I'm commenting mainly because I was doing a vanity Google search and found my name mentioned in an older comments thread. Apparently I never comment here because I'm afraid Franklin will out-write me (Marc Country) or because I agree (Franklin). Actually, I never comment here because I never read this blog because...well, I don't have a good reason. I guess because I forget Franklin even has a blog. Which makes me a bad blog friend, I guess. No one likes to hear that someone they like doesn't read their blog, right?

Anyway. I'm here today, and I wanted to say -- in addition to all that stuff just now -- that this paragraph I've quoted here is fantastic. Worth the trip. I think I'll add it to my blog's fortune script.



September 25, 2007, 2:00 PM

To the curious: go to youtube and punch in "derek bailey" in contrast to the guitar player you have chosen for skill in music and tell me what you think. This kid playing the guitar has skill but there is no art coming from his guitar. Why do you make a distinction between music, dance and art?
And besides the kid w/ the guitar turn to John Fahey who mastered bluegrass and kept playing until he did something else with it (turned it into art) instead of merely skill. A skill can be learned, taking that and making art out of it is something different.



September 25, 2007, 2:02 PM

...and just for fun youtube John Butcher for the sax.



September 25, 2007, 2:33 PM



September 25, 2007, 3:06 PM

This kid playing the guitar has skill but there is no art coming from his guitar.

Actually, that wasn't the question.
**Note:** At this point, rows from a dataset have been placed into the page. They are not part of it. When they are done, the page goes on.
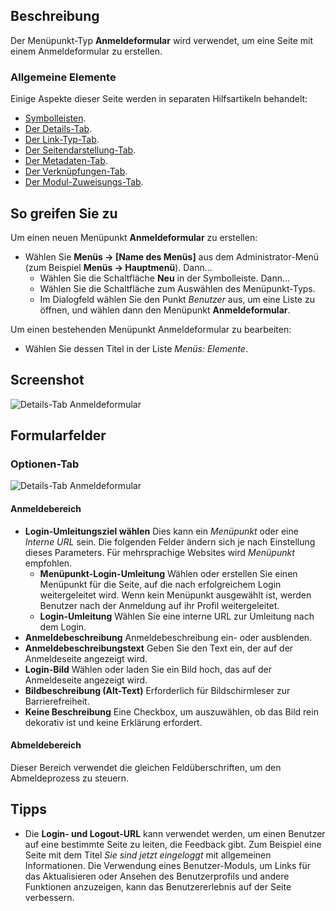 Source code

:<!-- Filename: Help4.x:Menu_Item:_Login_Form / Display title: Anmeldeformular -->

## Beschreibung

Der Menüpunkt-Typ **Anmeldeformular** wird verwendet, um eine Seite mit einem Anmeldeformular zu erstellen.

### Allgemeine Elemente

Einige Aspekte dieser Seite werden in separaten Hilfsartikeln behandelt:

* [Symbolleisten](jdocmanual?article=help/common-elements/toolbars).
* [Der Details-Tab](jdocmanual?article=help/menu-items-common/menu-item-details).
* [Der Link-Typ-Tab](jdocmanual?article=help/menu-items-common/menu-item-link-type).
* [Der Seitendarstellung-Tab](jdocmanual?article=help/menu-items-common/menu-item-page-display).
* [Der Metadaten-Tab](jdocmanual?article=help/menu-items-common/menu-item-metadata).
* [Der Verknüpfungen-Tab](jdocmanual?article=help/common-elements/edit-associations).
* [Der Modul-Zuweisungs-Tab](jdocmanual?article=help/menu-items-common/menu-item-module-assignment).

## So greifen Sie zu

Um einen neuen Menüpunkt **Anmeldeformular** zu erstellen:

- Wählen Sie **Menüs → \[Name des Menüs\]** aus dem Administrator-Menü (zum Beispiel **Menüs → Hauptmenü**). Dann...
  - Wählen Sie die Schaltfläche **Neu** in der Symbolleiste. Dann...
  - Wählen Sie die Schaltfläche zum Auswählen des Menüpunkt-Typs.
  - Im Dialogfeld wählen Sie den Punkt *Benutzer* aus, um eine Liste zu öffnen, und wählen dann den Menüpunkt **Anmeldeformular**.

Um einen bestehenden Menüpunkt Anmeldeformular zu bearbeiten:

- Wählen Sie dessen Titel in der Liste *Menüs: Elemente*.

## Screenshot

![Details-Tab Anmeldeformular](../../../de/images/menu-items/users-login-form-details-tab.png)

## Formularfelder

### Optionen-Tab

![Details-Tab Anmeldeformular](../../../de/images/menu-items/users-login-form-options-tab.png)

#### Anmeldebereich

- **Login-Umleitungsziel wählen** Dies kann ein *Menüpunkt* oder eine *Interne URL* sein. Die folgenden Felder ändern sich je nach Einstellung dieses Parameters. Für mehrsprachige Websites wird *Menüpunkt* empfohlen.
  - **Menüpunkt-Login-Umleitung** Wählen oder erstellen Sie einen Menüpunkt für die Seite, auf die nach erfolgreichem Login weitergeleitet wird. Wenn kein Menüpunkt ausgewählt ist, werden Benutzer nach der Anmeldung auf ihr Profil weitergeleitet.
  - **Login-Umleitung** Wählen Sie eine interne URL zur Umleitung nach dem Login.
- **Anmeldebeschreibung** Anmeldebeschreibung ein- oder ausblenden.
- **Anmeldebeschreibungstext** Geben Sie den Text ein, der auf der Anmeldeseite angezeigt wird.
- **Login-Bild** Wählen oder laden Sie ein Bild hoch, das auf der Anmeldeseite angezeigt wird.
- **Bildbeschreibung (Alt-Text)** Erforderlich für Bildschirmleser zur Barrierefreiheit.
- **Keine Beschreibung** Eine Checkbox, um auszuwählen, ob das Bild rein dekorativ ist und keine Erklärung erfordert.

#### Abmeldebereich

Dieser Bereich verwendet die gleichen Feldüberschriften, um den Abmeldeprozess zu steuern.

## Tipps

- Die **Login- und Logout-URL** kann verwendet werden, um einen Benutzer auf eine bestimmte Seite zu leiten, die Feedback gibt. Zum Beispiel eine Seite mit dem Titel *Sie sind jetzt eingeloggt* mit allgemeinen Informationen. Die Verwendung eines Benutzer-Moduls, um Links für das Aktualisieren oder Ansehen des Benutzerprofils und andere Funktionen anzuzeigen, kann das Benutzererlebnis auf der Seite verbessern.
Is skill intrinsic to music? Sure. I put up the four-hands thing because it's fun. I won't defend it as art. It's certainly music, though.



September 25, 2007, 3:41 PM

I think your analogy is a bit skewed, Franklin.

Skill is to art as water is to swimming? It should be the other way around.



September 25, 2007, 4:50 PM

Maybe it's an upside-down mirror analogy opie.



September 25, 2007, 5:24 PM

the longer you do something the easier it is to convince someone you know what you are doing.



September 25, 2007, 7:00 PM

I know. I hate that. They installed one in our house and I can't seem to get used to that upside-down image.



September 26, 2007, 8:55 AM

To the curious: visit "youtube" and punch in Derek Bailey in contrast to the guitar music demonstrated above for skill in music and tell me what you think!



September 26, 2007, 6:11 PM

ok never mind...


Geoff Bunn Art

September 30, 2007, 2:18 PM

Skill is no more intrinsic to art than it is to any other 'metier'. A child can produce art, a cat, a fool.

What is 'art' is is what is art.

What hangs in a gallery, however, is largely authority and/or privilege. And those who dictate what hangs there, want you all to think that there is an inner guile. That a way, they can keep it to themselves.

Free yourself up and squidge some paint onto a piece of board or paper.

Pip pip!



September 30, 2007, 5:10 PM

We try to make sense here, Geoff.


Marc Country

September 30, 2007, 7:42 PM

A child can produce a cat? Now THAT'S skill!